It used to be a rite of passage: taking a child down to the bank to open a savings account, or giving a few shares of stock. This was supposed to instill a lifetime habit of saving and investing, reinforced by watching the “magic of compounding.”

Today the lesson can backfire, since interest earnings are so small and stock-market gains so volatile.

The average savings account pays just 0.229%, according to the survey. At that rate, $100 would grow to just $100.23 in 12 months, a very long time to a child of eight or 10.

Twenty-three cents doesn’t buy much. And a completely candid parent would explain that, with inflation taken into account, the child would really be losing money by saving.

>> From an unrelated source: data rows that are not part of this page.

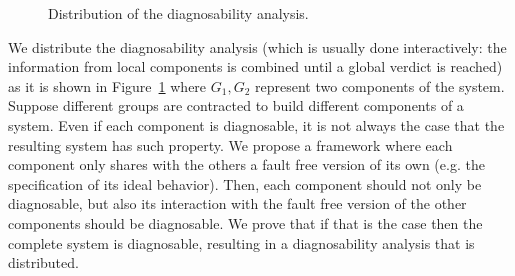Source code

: \documentclass[a4paper]{article}
\begin{document}
\begin{figure}[h]
{\def\kbbox[#1,#2,#3,#4,#5]#6{
        \draw[dashed] node[draw,color=gray!50,minimum
        height=#1,minimum width=#2] (#4) at #5 {}; 
        \node[anchor=#3,inner sep=2pt] at (#4.#3)  {#6};
}

\def\soledge[#1,#2,#3,#4];{
        \draw[dashed,-latex,#4] (#1) -- #3 (#2);
}

   }
  \caption{Distribution of the diagnosability analysis.}
  \label{fig:motivation}
\end{figure}

We distribute the diagnosability analysis (which is usually done interactively: the information from local components is combined until a global verdict is reached) as it is shown in Figure~\ref{fig:motivation} where $G_1, G_2$ represent two components of the system. Suppose different groups are contracted to build different components of a system. Even if each component is diagnosable, it is not always the case that the resulting system has such property. We propose a framework where each component only shares with the others a fault free version of its own (e.g. the specification of its ideal behavior). Then, each component should not only be diagnosable, but also its interaction with the fault free version of the other components should be diagnosable. We prove that if that is the case then the complete system is diagnosable, resulting in a diagnosability analysis that is distributed.
\end{document}
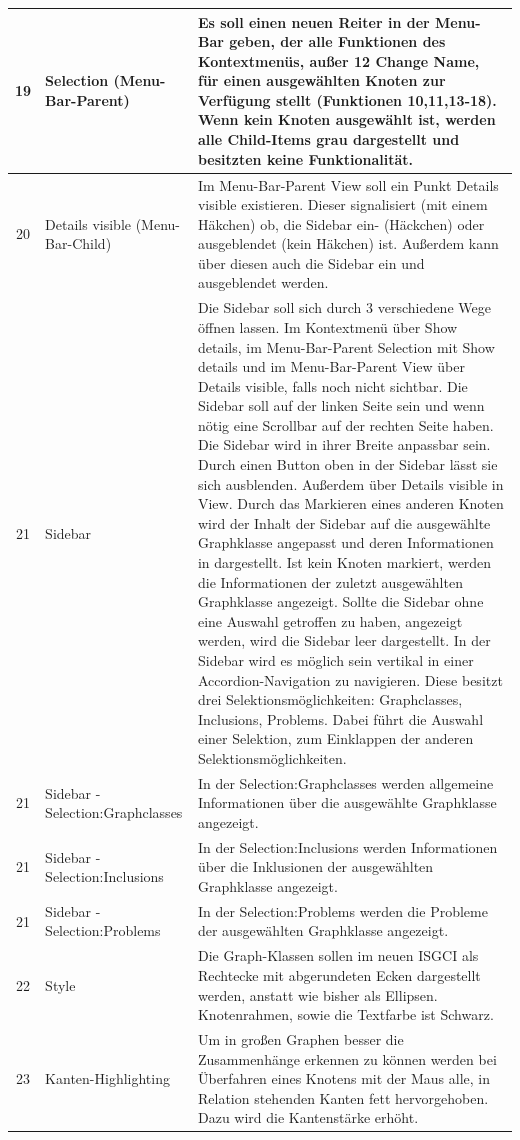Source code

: \documentclass[10pt,a4paper]{article}
\begin{document}
\begin{tabular}{|c|p{5cm}|p{8cm}|}
\hline 
19 & Selection (Menu-Bar-Parent) & Es soll einen neuen Reiter in der Menu-Bar geben, der alle Funktionen des Kontextmenüs, außer 12 Change Name, für einen ausgewählten Knoten zur Verfügung stellt (Funktionen 10,11,13-18). Wenn kein Knoten ausgewählt ist, werden alle Child-Items grau dargestellt und besitzten keine Funktionalität.  \\
\hline
20 & Details visible (Menu-Bar-Child) & Im Menu-Bar-Parent View soll ein Punkt Details visible existieren. Dieser signalisiert (mit einem Häkchen) ob, die Sidebar ein- (Häckchen) oder ausgeblendet (kein Häkchen) ist. Außerdem kann über diesen auch die Sidebar ein und ausgeblendet werden.\\ 
\hline
21 & Sidebar & Die Sidebar soll sich durch 3 verschiedene Wege öffnen lassen. Im Kontextmenü über Show details, im Menu-Bar-Parent Selection mit Show details und im Menu-Bar-Parent View über Details visible, falls noch nicht sichtbar. Die Sidebar soll auf der linken Seite sein und wenn nötig eine Scrollbar auf der rechten Seite haben. Die Sidebar wird in ihrer Breite anpassbar sein. Durch einen Button oben in der Sidebar lässt sie sich ausblenden. Außerdem über Details visible in View. Durch das Markieren eines anderen Knoten wird der Inhalt der Sidebar auf die ausgewählte Graphklasse angepasst und deren Informationen in dargestellt. Ist kein Knoten markiert, werden die Informationen der zuletzt ausgewählten Graphklasse angezeigt. Sollte die Sidebar ohne eine Auswahl getroffen zu haben, angezeigt werden, wird die Sidebar leer dargestellt. In der Sidebar wird es möglich sein vertikal in einer Accordion-Navigation zu navigieren. Diese besitzt drei Selektionsmöglichkeiten: Graphclasses, Inclusions, Problems. Dabei führt die Auswahl einer Selektion, zum Einklappen der anderen Selektionsmöglichkeiten. \\
\hline
21 & Sidebar - Selection:Graphclasses  & In der Selection:Graphclasses werden allgemeine Informationen über die ausgewählte Graphklasse angezeigt. \\
\hline
21 & Sidebar - Selection:Inclusions & In der Selection:Inclusions werden Informationen über die Inklusionen der ausgewählten Graphklasse angezeigt. \\
\hline
21 & Sidebar - Selection:Problems & In der Selection:Problems werden die Probleme der ausgewählten Graphklasse angezeigt. \\
\hline
22 & Style & Die Graph-Klassen sollen im neuen ISGCI als Rechtecke mit abgerundeten Ecken dargestellt werden, anstatt wie bisher als Ellipsen. Knotenrahmen, sowie die Textfarbe ist Schwarz.\\
\hline
23 & Kanten-Highlighting & Um in großen Graphen besser die Zusammenhänge erkennen zu können werden bei Überfahren eines Knotens mit der Maus alle, in Relation stehenden Kanten fett hervorgehoben. Dazu wird die Kantenstärke erhöht.\\
\hline
\end{tabular} \newpage
\end{document}
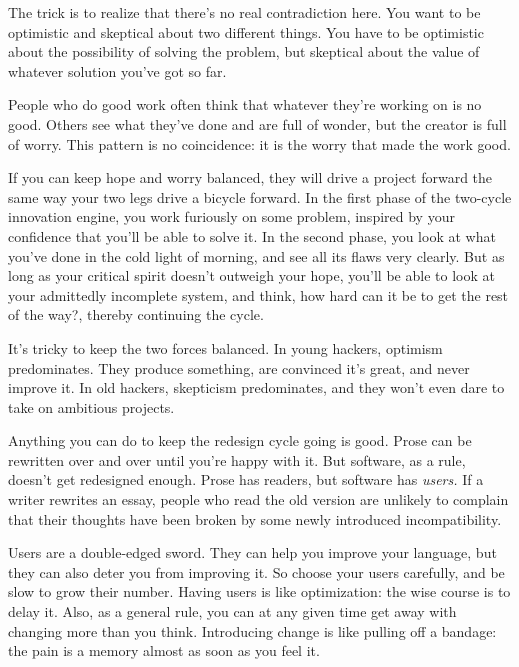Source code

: The trick is to realize that
                  there's no real contradiction here. You want to be optimistic
                  and skeptical about two different things. You have to be
                  optimistic about the possibility of solving the problem, but
                  skeptical about the value of whatever solution you've got so
                  far.

People who do good work often think that
                  whatever they're working on is no good. Others see what
                  they've done and are full of wonder, but the creator is full
                  of worry. This pattern is no coincidence: it is the worry that
                  made the work good.

If you can keep hope and worry
                  balanced, they will drive a project forward the same way your
                  two legs drive a bicycle forward. In the first phase of the
                  two-cycle innovation engine, you work furiously on some
                  problem, inspired by your confidence that you'll be able to
                  solve it. In the second phase, you look at what you've done in
                  the cold light of morning, and see all its flaws very clearly.
                  But as long as your critical spirit doesn't outweigh your
                  hope, you'll be able to look at your admittedly incomplete
                  system, and think, how hard can it be to get the rest of the
                  way?, thereby continuing the cycle.

It's tricky to
                  keep the two forces balanced. In young hackers, optimism
                  predominates. They produce something, are convinced it's
                  great, and never improve it. In old hackers, skepticism
                  predominates, and they won't even dare to take on ambitious
                  projects.

Anything you can do to keep the redesign
                  cycle going is good. Prose can be rewritten over and over
                  until you're happy with it. But software, as a rule, doesn't
                  get redesigned enough. Prose has readers, but software has
                  \emph{users.} If a writer rewrites an essay, people who read
                  the old version are unlikely to complain that their thoughts
                  have been broken by some newly introduced incompatibility.

Users
                  are a double-edged sword. They can help you improve your
                  language, but they can also deter you from improving it. So
                  choose your users carefully, and be slow to grow their number.
                  Having users is like optimization: the wise course is to delay
                  it. Also, as a general rule, you can at any given time get
                  away with changing more than you think. Introducing change is
                  like pulling off a bandage: the pain is a memory almost as
                  soon as you feel it.

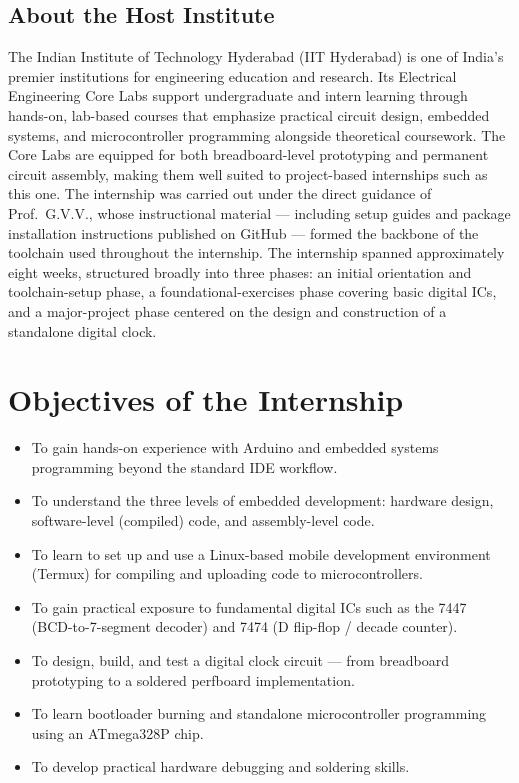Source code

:\documentclass[12pt,a4paper]{report}
\begin{document}
\section{About the Host Institute}
\label{sec:host}
The Indian Institute of Technology Hyderabad (IIT Hyderabad) is one of India's premier institutions for engineering education and research. Its Electrical Engineering Core Labs support undergraduate and intern learning through hands-on, lab-based courses that emphasize practical circuit design, embedded systems, and microcontroller programming alongside theoretical coursework. The Core Labs are equipped for both breadboard-level prototyping and permanent circuit assembly, making them well suited to project-based internships such as this one.
The internship was carried out under the direct guidance of Prof.\ G.V.V., whose instructional material --- including setup guides and package installation instructions published on GitHub --- formed the backbone of the toolchain used throughout the internship.
The internship spanned approximately eight weeks, structured broadly into three phases: an initial orientation and toolchain-setup phase, a foundational-exercises phase covering basic digital ICs, and a major-project phase centered on the design and construction of a standalone digital clock.
\chapter{Objectives of the Internship}
\label{ch:objectives}
\begin{itemize}
    \item To gain hands-on experience with Arduino and embedded systems programming beyond the standard IDE workflow.
    \item To understand the three levels of embedded development: hardware design, software-level (compiled) code, and assembly-level code.
    \item To learn to set up and use a Linux-based mobile development environment (Termux) for compiling and uploading code to microcontrollers.
    \item To gain practical exposure to fundamental digital ICs such as the 7447 (BCD-to-7-segment decoder) and 7474 (D flip-flop / decade counter).
    \item To design, build, and test a digital clock circuit --- from breadboard prototyping to a soldered perfboard implementation.
    \item To learn bootloader burning and standalone microcontroller programming using an ATmega328P chip.
    \item To develop practical hardware debugging and soldering skills.
\end{itemize}
\end{document}
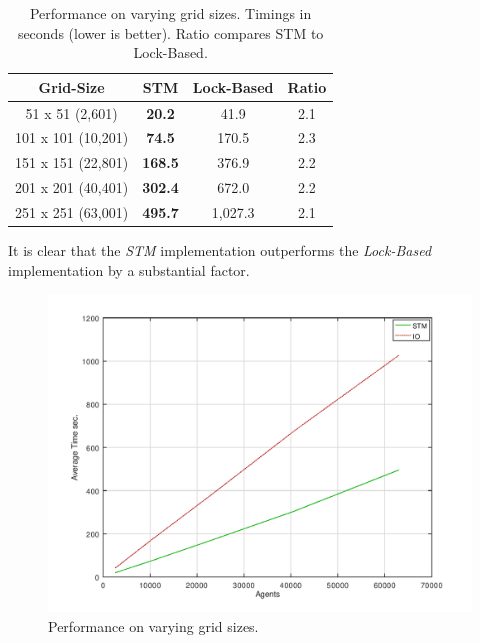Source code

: \begin{table}
	\centering
  	\begin{tabular}{ c || c | c | c }
        Grid-Size          & STM              & Lock-Based   & Ratio \\ \hline \hline 
   		51 x 51 (2,601)    & \textbf{20.2}    & 41.9         & 2.1 \\ \hline
   		101 x 101 (10,201) & \textbf{74.5}    & 170.5        & 2.3 \\ \hline
   		151 x 151 (22,801) & \textbf{168.5}   & 376.9        & 2.2 \\ \hline
   		201 x 201 (40,401) & \textbf{302.4}   & 672.0        & 2.2 \\ \hline
   		251 x 251 (63,001) & \textbf{495.7}   & 1,027.3      & 2.1 \\ \hline \hline
  	\end{tabular}

  	\caption{Performance on varying grid sizes. Timings in seconds (lower is better). Ratio compares STM to Lock-Based.}
	\label{tab:varyinggrid_constcores}
\end{table}

It is clear that the \textit{STM} implementation outperforms the \textit{Lock-Based} implementation by a substantial factor.

\begin{figure}
	\centering
	\includegraphics[width=1\textwidth, angle=0]{./fig/concurrentabs/sir/stm_io_varyinggrid_performance.png}
	\caption{Performance on varying grid sizes.}
	\label{fig:varyinggrid_constcores}
\end{figure}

There are several ways to reinforce the saving-is-good lesson under such circumstances.

Clearly, the first is to shop for a better rate. Ing Direct (Stock Quote: ING), pays 1.3%, for example, and UFB Direct 2%. Use the shopping tool to find others.

Next, a parent can emphasize that interest earnings aren’t the only reason to save. By forgoing small pleasures like candy bars, your child can build a fund for something much more satisfying, like a computer game.

Another option: Bypass the real banking system and set up an informal one at home, offering a more generous interest rate. For an 8-year-old, you could pay 5% a month, gradually reducing the rate until the child reached 11 or 12.

People who use this “Bank of Mom and Dad” approach say that to reinforce the message it’s worthwhile to provide written monthly statements, and to make each weekly or monthly interest payment in cash. That’s much more real than figures on a page.

Stock market “investing” can be handled in-house the same way. The child can be given an imaginary sum to invest in stocks of familiar companies, like McDonald's (Stock Quote: MCD), Nike (Stock Quote: NKE) or Mattel (Stock Quote: MAT). Then you can help the child track the stock online.

As with savings, the investing lessons are reinforced best if real money changes hands, so the child experiences gains and losses. If McDonald’s moves from $56 to $57, you can add $1 per share to the child’s piggy bank, then remove it when the price falls. Updating accounts once a week is enough.

To demonstrate both the risks and rewards of active trading, the child can be encouraged to shift from one stock to another, taking profits when the stock seems to have peaked and cutting losses after it falls. The child should be encouraged to keep abreast of news items on the stock. They can be found under “Latest Headlines” on the stock-tracking page.

Finally, the child’s results should be measured against a benchmark like the Standard & Poor’s 500. A separate fund can be invested in a pretend purchase of an S&P 500 index holding like the SPDR exchange-traded fund (Stock Quote: SPY).

This should be a buy-and-hold investment, to show how this approach often works better than the in-and-out trading the child might do with individual stocks.